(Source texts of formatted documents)

======

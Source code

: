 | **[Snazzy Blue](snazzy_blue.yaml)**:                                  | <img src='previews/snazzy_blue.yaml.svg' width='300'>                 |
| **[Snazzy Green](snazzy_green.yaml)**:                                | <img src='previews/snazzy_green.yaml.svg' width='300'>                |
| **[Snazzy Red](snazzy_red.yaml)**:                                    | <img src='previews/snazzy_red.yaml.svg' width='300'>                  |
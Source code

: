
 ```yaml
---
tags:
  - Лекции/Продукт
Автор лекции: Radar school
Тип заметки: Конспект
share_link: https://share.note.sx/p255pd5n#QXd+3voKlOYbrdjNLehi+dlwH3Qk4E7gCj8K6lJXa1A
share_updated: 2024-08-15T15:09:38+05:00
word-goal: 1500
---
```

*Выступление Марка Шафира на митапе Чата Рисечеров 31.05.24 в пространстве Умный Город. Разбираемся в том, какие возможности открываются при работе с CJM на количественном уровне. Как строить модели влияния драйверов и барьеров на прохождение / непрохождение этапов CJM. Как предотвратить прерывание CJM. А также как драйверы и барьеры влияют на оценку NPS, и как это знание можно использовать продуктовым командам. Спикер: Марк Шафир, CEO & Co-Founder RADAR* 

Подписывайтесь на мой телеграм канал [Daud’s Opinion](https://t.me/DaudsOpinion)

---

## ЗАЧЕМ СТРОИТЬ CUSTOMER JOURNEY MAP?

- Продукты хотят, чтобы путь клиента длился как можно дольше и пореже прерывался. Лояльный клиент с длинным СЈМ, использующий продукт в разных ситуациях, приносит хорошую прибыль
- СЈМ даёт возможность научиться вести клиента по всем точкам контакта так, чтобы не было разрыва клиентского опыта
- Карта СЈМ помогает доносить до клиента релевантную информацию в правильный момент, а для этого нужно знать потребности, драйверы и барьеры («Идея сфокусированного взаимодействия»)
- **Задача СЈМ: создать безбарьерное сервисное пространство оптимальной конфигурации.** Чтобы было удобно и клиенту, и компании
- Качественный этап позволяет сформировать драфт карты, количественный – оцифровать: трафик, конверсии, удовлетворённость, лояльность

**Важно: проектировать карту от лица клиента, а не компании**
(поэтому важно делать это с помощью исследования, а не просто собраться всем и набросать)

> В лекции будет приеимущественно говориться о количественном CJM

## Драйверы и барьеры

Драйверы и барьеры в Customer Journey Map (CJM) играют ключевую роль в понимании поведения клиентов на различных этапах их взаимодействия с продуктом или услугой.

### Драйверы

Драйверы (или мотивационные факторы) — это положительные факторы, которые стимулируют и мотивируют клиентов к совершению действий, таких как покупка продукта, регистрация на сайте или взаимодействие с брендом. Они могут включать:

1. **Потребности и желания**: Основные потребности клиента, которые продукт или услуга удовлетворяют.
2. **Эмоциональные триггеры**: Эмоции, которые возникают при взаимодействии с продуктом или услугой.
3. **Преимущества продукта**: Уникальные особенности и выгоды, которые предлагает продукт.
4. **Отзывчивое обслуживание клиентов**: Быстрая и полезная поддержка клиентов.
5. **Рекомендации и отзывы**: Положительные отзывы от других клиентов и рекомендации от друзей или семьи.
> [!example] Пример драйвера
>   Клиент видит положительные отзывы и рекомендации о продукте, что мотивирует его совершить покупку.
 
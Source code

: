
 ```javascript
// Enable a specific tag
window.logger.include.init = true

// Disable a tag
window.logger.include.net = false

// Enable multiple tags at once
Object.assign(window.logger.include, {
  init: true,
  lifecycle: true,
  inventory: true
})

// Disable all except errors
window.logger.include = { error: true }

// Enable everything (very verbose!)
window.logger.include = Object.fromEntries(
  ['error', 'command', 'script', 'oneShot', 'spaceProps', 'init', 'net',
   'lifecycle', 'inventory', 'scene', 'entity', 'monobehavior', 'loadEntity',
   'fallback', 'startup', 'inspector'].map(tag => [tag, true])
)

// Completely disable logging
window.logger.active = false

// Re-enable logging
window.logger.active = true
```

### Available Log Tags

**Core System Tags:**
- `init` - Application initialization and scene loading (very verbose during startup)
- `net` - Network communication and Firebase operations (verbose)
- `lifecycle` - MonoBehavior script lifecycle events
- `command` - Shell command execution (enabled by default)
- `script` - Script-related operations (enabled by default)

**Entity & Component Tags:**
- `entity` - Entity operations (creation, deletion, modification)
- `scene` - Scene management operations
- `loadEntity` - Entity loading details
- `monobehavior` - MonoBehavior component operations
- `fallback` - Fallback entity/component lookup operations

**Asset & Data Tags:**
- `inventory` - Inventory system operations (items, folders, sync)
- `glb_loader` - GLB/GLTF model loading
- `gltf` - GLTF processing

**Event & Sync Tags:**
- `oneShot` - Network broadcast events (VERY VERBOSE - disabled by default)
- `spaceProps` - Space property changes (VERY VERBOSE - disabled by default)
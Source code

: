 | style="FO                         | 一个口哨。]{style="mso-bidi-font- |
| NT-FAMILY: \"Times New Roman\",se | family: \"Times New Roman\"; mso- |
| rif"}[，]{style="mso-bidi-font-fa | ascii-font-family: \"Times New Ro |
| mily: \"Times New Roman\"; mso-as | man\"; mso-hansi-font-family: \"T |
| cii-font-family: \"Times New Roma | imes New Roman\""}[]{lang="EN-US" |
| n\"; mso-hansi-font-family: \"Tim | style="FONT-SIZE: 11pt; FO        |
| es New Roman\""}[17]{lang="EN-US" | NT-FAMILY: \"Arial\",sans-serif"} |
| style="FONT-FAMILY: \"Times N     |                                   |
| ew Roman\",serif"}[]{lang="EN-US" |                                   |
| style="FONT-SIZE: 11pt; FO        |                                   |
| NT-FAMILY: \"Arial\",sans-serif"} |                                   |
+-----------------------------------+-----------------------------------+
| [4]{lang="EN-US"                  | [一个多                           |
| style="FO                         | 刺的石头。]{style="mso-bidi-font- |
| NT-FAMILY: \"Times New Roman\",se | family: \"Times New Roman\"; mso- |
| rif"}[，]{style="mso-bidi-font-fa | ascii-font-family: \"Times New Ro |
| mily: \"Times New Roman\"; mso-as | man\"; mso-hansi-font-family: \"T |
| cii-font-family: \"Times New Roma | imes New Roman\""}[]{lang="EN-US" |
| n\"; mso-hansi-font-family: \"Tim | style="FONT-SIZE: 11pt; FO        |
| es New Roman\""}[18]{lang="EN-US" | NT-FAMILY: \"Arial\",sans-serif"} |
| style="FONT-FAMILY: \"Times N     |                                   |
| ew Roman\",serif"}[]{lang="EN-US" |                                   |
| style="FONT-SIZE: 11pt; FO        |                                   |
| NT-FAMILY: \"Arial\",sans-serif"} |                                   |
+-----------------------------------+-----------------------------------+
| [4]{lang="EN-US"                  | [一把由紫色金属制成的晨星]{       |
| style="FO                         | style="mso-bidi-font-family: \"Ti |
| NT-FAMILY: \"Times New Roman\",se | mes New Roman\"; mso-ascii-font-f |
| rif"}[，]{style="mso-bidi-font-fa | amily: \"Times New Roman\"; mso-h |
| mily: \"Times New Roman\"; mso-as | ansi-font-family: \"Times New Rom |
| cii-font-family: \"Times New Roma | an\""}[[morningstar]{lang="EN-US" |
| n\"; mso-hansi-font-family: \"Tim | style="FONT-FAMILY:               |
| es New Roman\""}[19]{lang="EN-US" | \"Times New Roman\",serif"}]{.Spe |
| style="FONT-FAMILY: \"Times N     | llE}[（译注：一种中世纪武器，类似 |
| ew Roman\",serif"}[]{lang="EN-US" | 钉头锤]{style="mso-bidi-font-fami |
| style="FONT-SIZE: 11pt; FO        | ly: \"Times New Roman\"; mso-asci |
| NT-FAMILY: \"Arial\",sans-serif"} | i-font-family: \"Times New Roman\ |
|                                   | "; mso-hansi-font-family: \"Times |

======

* **TRY IT**
Each entry shown above should be transcribed exactly as written.

* **ANSWER**
Source code

: | **[Snazzy Blue](snazzy_blue.yaml)**:                                  | <img src='previews/snazzy_blue.yaml.svg' width='300'>                 |
| **[Snazzy Green](snazzy_green.yaml)**:                                | <img src='previews/snazzy_green.yaml.svg' width='300'>                |
| **[Snazzy Red](snazzy_red.yaml)**:                                    | <img src='previews/snazzy_red.yaml.svg' width='300'>                  |
Source code

:
 ```yaml
---
tags:
  - Лекции/Продукт
Автор лекции: Radar school
Тип заметки: Конспект
share_link: https://share.note.sx/p255pd5n#QXd+3voKlOYbrdjNLehi+dlwH3Qk4E7gCj8K6lJXa1A
share_updated: 2024-08-15T15:09:38+05:00
word-goal: 1500
---
```

*Выступление Марка Шафира на митапе Чата Рисечеров 31.05.24 в пространстве Умный Город. Разбираемся в том, какие возможности открываются при работе с CJM на количественном уровне. Как строить модели влияния драйверов и барьеров на прохождение / непрохождение этапов CJM. Как предотвратить прерывание CJM. А также как драйверы и барьеры влияют на оценку NPS, и как это знание можно использовать продуктовым командам. Спикер: Марк Шафир, CEO & Co-Founder RADAR* 

Подписывайтесь на мой телеграм канал [Daud’s Opinion](https://t.me/DaudsOpinion)

---

## ЗАЧЕМ СТРОИТЬ CUSTOMER JOURNEY MAP?

- Продукты хотят, чтобы путь клиента длился как можно дольше и пореже прерывался. Лояльный клиент с длинным СЈМ, использующий продукт в разных ситуациях, приносит хорошую прибыль
- СЈМ даёт возможность научиться вести клиента по всем точкам контакта так, чтобы не было разрыва клиентского опыта
- Карта СЈМ помогает доносить до клиента релевантную информацию в правильный момент, а для этого нужно знать потребности, драйверы и барьеры («Идея сфокусированного взаимодействия»)
- **Задача СЈМ: создать безбарьерное сервисное пространство оптимальной конфигурации.** Чтобы было удобно и клиенту, и компании
- Качественный этап позволяет сформировать драфт карты, количественный – оцифровать: трафик, конверсии, удовлетворённость, лояльность

**Важно: проектировать карту от лица клиента, а не компании**
(поэтому важно делать это с помощью исследования, а не просто собраться всем и набросать)

> В лекции будет приеимущественно говориться о количественном CJM

## Драйверы и барьеры

Драйверы и барьеры в Customer Journey Map (CJM) играют ключевую роль в понимании поведения клиентов на различных этапах их взаимодействия с продуктом или услугой.

### Драйверы

Драйверы (или мотивационные факторы) — это положительные факторы, которые стимулируют и мотивируют клиентов к совершению действий, таких как покупка продукта, регистрация на сайте или взаимодействие с брендом. Они могут включать:

1. **Потребности и желания**: Основные потребности клиента, которые продукт или услуга удовлетворяют.
2. **Эмоциональные триггеры**: Эмоции, которые возникают при взаимодействии с продуктом или услугой.
3. **Преимущества продукта**: Уникальные особенности и выгоды, которые предлагает продукт.
4. **Отзывчивое обслуживание клиентов**: Быстрая и полезная поддержка клиентов.
5. **Рекомендации и отзывы**: Положительные отзывы от других клиентов и рекомендации от друзей или семьи.
> [!example] Пример драйвера
>   Клиент видит положительные отзывы и рекомендации о продукте, что мотивирует его совершить покупку.
 
Source code

:
 ```javascript
// Enable a specific tag
window.logger.include.init = true

// Disable a tag
window.logger.include.net = false

// Enable multiple tags at once
Object.assign(window.logger.include, {
  init: true,
  lifecycle: true,
  inventory: true
})

// Disable all except errors
window.logger.include = { error: true }

// Enable everything (very verbose!)
window.logger.include = Object.fromEntries(
  ['error', 'command', 'script', 'oneShot', 'spaceProps', 'init', 'net',
   'lifecycle', 'inventory', 'scene', 'entity', 'monobehavior', 'loadEntity',
   'fallback', 'startup', 'inspector'].map(tag => [tag, true])
)

// Completely disable logging
window.logger.active = false

// Re-enable logging
window.logger.active = true
```

### Available Log Tags

**Core System Tags:**
- `init` - Application initialization and scene loading (very verbose during startup)
- `net` - Network communication and Firebase operations (verbose)
- `lifecycle` - MonoBehavior script lifecycle events
- `command` - Shell command execution (enabled by default)
- `script` - Script-related operations (enabled by default)

**Entity & Component Tags:**
- `entity` - Entity operations (creation, deletion, modification)
- `scene` - Scene management operations
- `loadEntity` - Entity loading details
- `monobehavior` - MonoBehavior component operations
- `fallback` - Fallback entity/component lookup operations

**Asset & Data Tags:**
- `inventory` - Inventory system operations (items, folders, sync)
- `glb_loader` - GLB/GLTF model loading
- `gltf` - GLTF processing

**Event & Sync Tags:**
- `oneShot` - Network broadcast events (VERY VERBOSE - disabled by default)
- `spaceProps` - Space property changes (VERY VERBOSE - disabled by default)
Source code

: | style="FO                         | 一个口哨。]{style="mso-bidi-font- |
| NT-FAMILY: \"Times New Roman\",se | family: \"Times New Roman\"; mso- |
| rif"}[，]{style="mso-bidi-font-fa | ascii-font-family: \"Times New Ro |
| mily: \"Times New Roman\"; mso-as | man\"; mso-hansi-font-family: \"T |
| cii-font-family: \"Times New Roma | imes New Roman\""}[]{lang="EN-US" |
| n\"; mso-hansi-font-family: \"Tim | style="FONT-SIZE: 11pt; FO        |
| es New Roman\""}[17]{lang="EN-US" | NT-FAMILY: \"Arial\",sans-serif"} |
| style="FONT-FAMILY: \"Times N     |                                   |
| ew Roman\",serif"}[]{lang="EN-US" |                                   |
| style="FONT-SIZE: 11pt; FO        |                                   |
| NT-FAMILY: \"Arial\",sans-serif"} |                                   |
+-----------------------------------+-----------------------------------+
| [4]{lang="EN-US"                  | [一个多                           |
| style="FO                         | 刺的石头。]{style="mso-bidi-font- |
| NT-FAMILY: \"Times New Roman\",se | family: \"Times New Roman\"; mso- |
| rif"}[，]{style="mso-bidi-font-fa | ascii-font-family: \"Times New Ro |
| mily: \"Times New Roman\"; mso-as | man\"; mso-hansi-font-family: \"T |
| cii-font-family: \"Times New Roma | imes New Roman\""}[]{lang="EN-US" |
| n\"; mso-hansi-font-family: \"Tim | style="FONT-SIZE: 11pt; FO        |
| es New Roman\""}[18]{lang="EN-US" | NT-FAMILY: \"Arial\",sans-serif"} |
| style="FONT-FAMILY: \"Times N     |                                   |
| ew Roman\",serif"}[]{lang="EN-US" |                                   |
| style="FONT-SIZE: 11pt; FO        |                                   |
| NT-FAMILY: \"Arial\",sans-serif"} |                                   |
+-----------------------------------+-----------------------------------+
| [4]{lang="EN-US"                  | [一把由紫色金属制成的晨星]{       |
| style="FO                         | style="mso-bidi-font-family: \"Ti |
| NT-FAMILY: \"Times New Roman\",se | mes New Roman\"; mso-ascii-font-f |
| rif"}[，]{style="mso-bidi-font-fa | amily: \"Times New Roman\"; mso-h |
| mily: \"Times New Roman\"; mso-as | ansi-font-family: \"Times New Rom |
| cii-font-family: \"Times New Roma | an\""}[[morningstar]{lang="EN-US" |
| n\"; mso-hansi-font-family: \"Tim | style="FONT-FAMILY:               |
| es New Roman\""}[19]{lang="EN-US" | \"Times New Roman\",serif"}]{.Spe |
| style="FONT-FAMILY: \"Times N     | llE}[（译注：一种中世纪武器，类似 |
| ew Roman\",serif"}[]{lang="EN-US" | 钉头锤]{style="mso-bidi-font-fami |
| style="FONT-SIZE: 11pt; FO        | ly: \"Times New Roman\"; mso-asci |
| NT-FAMILY: \"Arial\",sans-serif"} | i-font-family: \"Times New Roman\ |
|                                   | "; mso-hansi-font-family: \"Times |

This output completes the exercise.